The State University of New York at Fredonia holds that the life of the mind and personal  integrity go hand in hand, and are inseparable. Adherence to this philosophy is essential if we are  to facilitate and promote the free and open exchange of ideas upon which our University mission  relies. An essential component of the academic experience at Fredonia is the conviction that  academic goals must be achieved by honorable means. It is expected, therefore, that all students  attending the State University of New York at Fredonia will support and abide by all provisions  of the following Academic Integrity Policy. It is further understood that by enrolling in courses,  students are agreeing to the rules and regulations set forth below. 
In order to protect the value of the work accomplished by each student and instructor, our  academic community depends upon certain honorable standards of behavior from all its  members. Fredonia trusts all students will refrain from participating in any behavior that will  inhibit the pursuit of honest academic advancement. To help students avoid activities that can be  construed as dishonest or as violations of academic integrity, a partial list of prohibited behaviors  and activities is outlined below.

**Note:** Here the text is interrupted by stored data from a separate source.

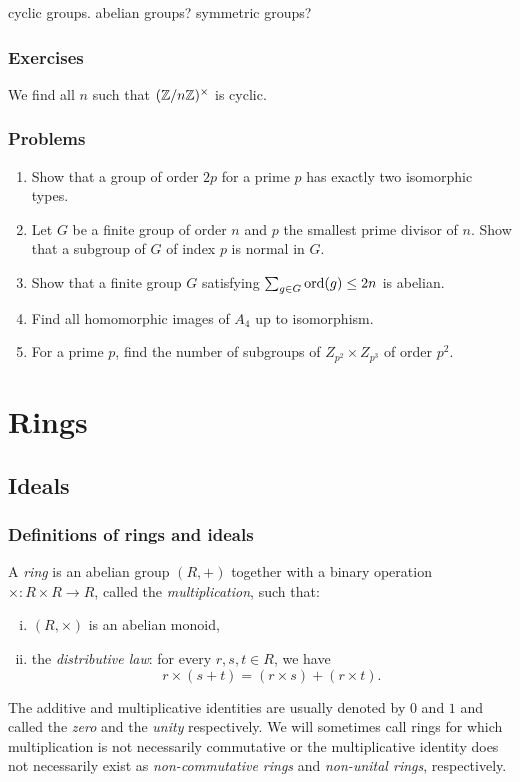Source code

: \documentclass{../note}
\begin{document}
cyclic groups.
abelian groups?
symmetric groups?




\section*{Exercises}

\begin{prb}
We find all $n$ such that $(\mathbb{Z}/n\mathbb{Z})^\times$ is cyclic.
\end{prb}




\section*{Problems}

\begin{enumerate}
\item Show that a group of order $2p$ for a prime $p$ has exactly two isomorphic types.
\item Let $G$ be a finite group of order $n$ and $p$ the smallest prime divisor of $n$. Show that a subgroup of $G$ of index $p$ is normal in $G$.
\item Show that a finite group $G$ satisfying $\sum_{g\in G}\operatorname{ord}(g)\le2n$ is abelian.
\item Find all homomorphic images of $A_4$ up to isomorphism.
\item For a prime $p$, find the number of subgroups of $Z_{p^2}\times Z_{p^3}$ of order $p^2$.
\end{enumerate}







\part{Rings}
\chapter{Ideals}
\section{Definitions of rings and ideals}
\begin{prb}
A \emph{ring} is an abelian group $(R,+)$ together with a binary operation $\times:R\times R\to R$, called the \emph{multiplication}, such that:
\begin{enumerate}[(i)]
\item $(R,\times)$ is an abelian monoid,
\item the \emph{distributive law}: for every $r,s,t\in R$, we have
\[r\times(s+t)=(r\times s)+(r\times t).\]
\end{enumerate}
The additive and multiplicative identities are usually denoted by $0$ and $1$ and called the \emph{zero} and the \emph{unity} respectively.
We will sometimes call rings for which multiplication is not necessarily commutative or the multiplicative identity does not necessarily exist as \emph{non-commutative rings} and \emph{non-unital rings}, respectively.
\end{prb}
\end{document}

This policy is not intended to limit decisions of faculty of  professional programs that operate under more restrictive policies and/or have externally  monitored procedures for addressing violations of academic integrity. 

II.  Violations of Academic Integrity Policy 

Violations of academic integrity are described within four broad, overlapping categories: Fraud,  Plagiarism, Cheating, and Collusion. Some examples of violations of academic integrity are  described in the four categories listed below. If a student has any questions about what may or  may not be an academic integrity violation, the student should discuss this with their professor. 

 A. Fraud

Behaving deceptively, misrepresenting one's self or another person, and falsifying official  print and/or electronic documents are actions that seriously undermine the integrity of any social institution and may result in criminal prosecution. 

In a University setting, fraudulent behavior includes, but is not limited to: 

1. Forging or altering official school documents, whether in print or electronic  form, such as grade reports or transcripts, enrollment documents, transfer credit  approvals, etc.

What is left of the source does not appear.